Exercise
Go line by line through the records below. Copy whichever lines contain the string "bâtiments".

Segment Open

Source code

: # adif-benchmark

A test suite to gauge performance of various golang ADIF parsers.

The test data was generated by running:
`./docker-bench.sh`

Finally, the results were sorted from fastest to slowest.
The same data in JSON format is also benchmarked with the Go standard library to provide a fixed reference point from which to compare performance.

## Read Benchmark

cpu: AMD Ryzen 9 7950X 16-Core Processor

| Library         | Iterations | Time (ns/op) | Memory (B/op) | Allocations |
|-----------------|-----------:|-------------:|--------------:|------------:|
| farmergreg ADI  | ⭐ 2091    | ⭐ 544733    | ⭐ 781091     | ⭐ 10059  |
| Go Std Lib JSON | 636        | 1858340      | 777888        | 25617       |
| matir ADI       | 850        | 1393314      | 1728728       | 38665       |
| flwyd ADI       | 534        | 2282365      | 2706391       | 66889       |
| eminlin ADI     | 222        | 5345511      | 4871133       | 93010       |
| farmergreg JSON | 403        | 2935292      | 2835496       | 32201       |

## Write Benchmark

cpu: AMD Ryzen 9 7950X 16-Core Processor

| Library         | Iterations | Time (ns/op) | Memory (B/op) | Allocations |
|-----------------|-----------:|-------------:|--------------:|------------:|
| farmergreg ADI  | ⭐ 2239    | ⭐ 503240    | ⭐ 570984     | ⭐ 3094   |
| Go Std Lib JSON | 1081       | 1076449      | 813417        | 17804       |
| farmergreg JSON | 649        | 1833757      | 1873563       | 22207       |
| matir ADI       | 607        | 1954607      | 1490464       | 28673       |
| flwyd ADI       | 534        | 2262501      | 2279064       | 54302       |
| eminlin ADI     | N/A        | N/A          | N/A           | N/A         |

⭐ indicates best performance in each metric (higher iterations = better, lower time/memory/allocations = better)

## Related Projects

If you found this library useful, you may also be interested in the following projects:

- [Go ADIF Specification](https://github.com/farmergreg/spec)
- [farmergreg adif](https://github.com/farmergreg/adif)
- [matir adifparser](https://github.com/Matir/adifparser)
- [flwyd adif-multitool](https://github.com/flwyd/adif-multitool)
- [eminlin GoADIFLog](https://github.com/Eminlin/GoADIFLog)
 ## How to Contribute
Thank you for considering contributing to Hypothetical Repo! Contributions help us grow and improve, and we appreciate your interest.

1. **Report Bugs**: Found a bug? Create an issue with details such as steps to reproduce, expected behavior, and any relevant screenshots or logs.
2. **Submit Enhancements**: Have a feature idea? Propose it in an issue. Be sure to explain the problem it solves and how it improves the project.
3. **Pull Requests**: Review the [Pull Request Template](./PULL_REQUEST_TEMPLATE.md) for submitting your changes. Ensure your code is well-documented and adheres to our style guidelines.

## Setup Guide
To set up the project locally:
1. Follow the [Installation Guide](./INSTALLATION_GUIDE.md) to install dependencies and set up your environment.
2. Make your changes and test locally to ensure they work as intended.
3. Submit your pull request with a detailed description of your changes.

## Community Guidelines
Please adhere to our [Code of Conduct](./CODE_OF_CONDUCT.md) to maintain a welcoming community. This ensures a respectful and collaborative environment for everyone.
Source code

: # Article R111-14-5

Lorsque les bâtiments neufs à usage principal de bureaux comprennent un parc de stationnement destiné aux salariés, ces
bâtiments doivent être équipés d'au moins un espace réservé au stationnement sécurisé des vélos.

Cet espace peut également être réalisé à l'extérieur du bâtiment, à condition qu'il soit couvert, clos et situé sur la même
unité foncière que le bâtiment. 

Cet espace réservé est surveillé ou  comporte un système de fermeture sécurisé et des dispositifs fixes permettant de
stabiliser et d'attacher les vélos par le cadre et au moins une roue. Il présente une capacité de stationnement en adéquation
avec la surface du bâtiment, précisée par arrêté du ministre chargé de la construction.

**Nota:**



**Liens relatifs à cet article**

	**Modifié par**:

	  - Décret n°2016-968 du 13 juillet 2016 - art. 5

Segment Closed

Output for this task
Lorsque les bâtiments neufs à usage principal de bureaux comprennent un parc de stationnement destiné aux salariés, ces
bâtiments doivent être équipés d'au moins un espace réservé au stationnement sécurisé des vélos.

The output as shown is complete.